Brief — Each word in the data below should be copied exactly; the images should not.

Provided information —

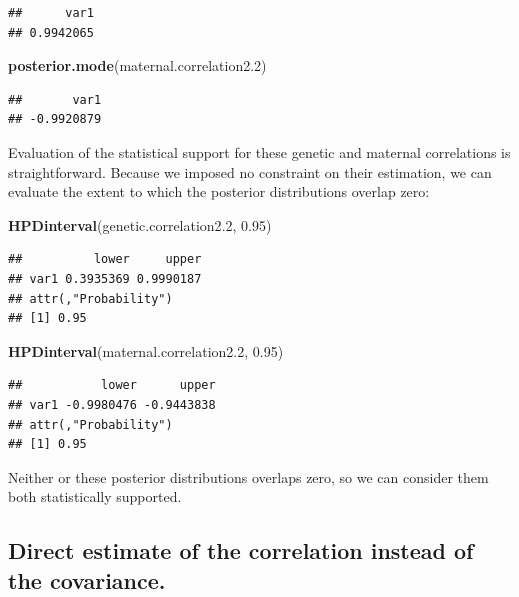 \documentclass[
  12pt,
]{book}
\newenvironment{Shaded}{\begin{snugshade}}{\end{snugshade}}
\newcommand{\FloatTok}[1]{\textcolor[rgb]{0.00,0.00,0.81}{#1}}
\newcommand{\KeywordTok}[1]{\textcolor[rgb]{0.13,0.29,0.53}{\textbf{#1}}}
\newcommand{\NormalTok}[1]{#1}
\begin{document}
\begin{verbatim}
##      var1 
## 0.9942065
\end{verbatim}

\begin{Shaded}
\begin{Highlighting}[]
\KeywordTok{posterior.mode}\NormalTok{(maternal.correlation2}\FloatTok{.2}\NormalTok{)}
\end{Highlighting}
\end{Shaded}

\begin{verbatim}
##       var1 
## -0.9920879
\end{verbatim}

Evaluation of the statistical support for these genetic and maternal correlations is straightforward. Because we imposed no constraint on their estimation, we can evaluate the extent to which the posterior distributions overlap zero:

\begin{Shaded}
\begin{Highlighting}[]
\KeywordTok{HPDinterval}\NormalTok{(genetic.correlation2}\FloatTok{.2}\NormalTok{, }\FloatTok{0.95}\NormalTok{)}
\end{Highlighting}
\end{Shaded}

\begin{verbatim}
##          lower     upper
## var1 0.3935369 0.9990187
## attr(,"Probability")
## [1] 0.95
\end{verbatim}

\begin{Shaded}
\begin{Highlighting}[]
\KeywordTok{HPDinterval}\NormalTok{(maternal.correlation2}\FloatTok{.2}\NormalTok{, }\FloatTok{0.95}\NormalTok{)}
\end{Highlighting}
\end{Shaded}

\begin{verbatim}
##           lower      upper
## var1 -0.9980476 -0.9443838
## attr(,"Probability")
## [1] 0.95
\end{verbatim}

Neither or these posterior distributions overlaps zero, so we can consider them both statistically supported.

\hypertarget{direct-estimate-of-the-correlation-instead-of-the-covariance.}{%
\subsection{Direct estimate of the correlation instead of the covariance.}\label{direct-estimate-of-the-correlation-instead-of-the-covariance.}}
\end{document}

Output of the task —
 \documentclass[
  12pt,
]{book}
\newenvironment{Shaded}{\begin{snugshade}}{\end{snugshade}}
\newcommand{\FloatTok}[1]{\textcolor[rgb]{0.00,0.00,0.81}{#1}}
\newcommand{\KeywordTok}[1]{\textcolor[rgb]{0.13,0.29,0.53}{\textbf{#1}}}
\newcommand{\NormalTok}[1]{#1}
\begin{document}
\begin{verbatim}
##      var1 
## 0.9942065
\end{verbatim}

\begin{Shaded}
\begin{Highlighting}[]
\KeywordTok{posterior.mode}\NormalTok{(maternal.correlation2}\FloatTok{.2}\NormalTok{)}
\end{Highlighting}
\end{Shaded}

\begin{verbatim}
##       var1 
## -0.9920879
\end{verbatim}

Evaluation of the statistical support for these genetic and maternal correlations is straightforward. Because we imposed no constraint on their estimation, we can evaluate the extent to which the posterior distributions overlap zero:

\begin{Shaded}
\begin{Highlighting}[]
\KeywordTok{HPDinterval}\NormalTok{(genetic.correlation2}\FloatTok{.2}\NormalTok{, }\FloatTok{0.95}\NormalTok{)}
\end{Highlighting}
\end{Shaded}

\begin{verbatim}
##          lower     upper
## var1 0.3935369 0.9990187
## attr(,"Probability")
## [1] 0.95
\end{verbatim}

\begin{Shaded}
\begin{Highlighting}[]
\KeywordTok{HPDinterval}\NormalTok{(maternal.correlation2}\FloatTok{.2}\NormalTok{, }\FloatTok{0.95}\NormalTok{)}
\end{Highlighting}
\end{Shaded}

\begin{verbatim}
##           lower      upper
## var1 -0.9980476 -0.9443838
## attr(,"Probability")
## [1] 0.95
\end{verbatim}

Neither or these posterior distributions overlaps zero, so we can consider them both statistically supported.

\hypertarget{direct-estimate-of-the-correlation-instead-of-the-covariance.}{%
\subsection{Direct estimate of the correlation instead of the covariance.}\label{direct-estimate-of-the-correlation-instead-of-the-covariance.}}
\end{document}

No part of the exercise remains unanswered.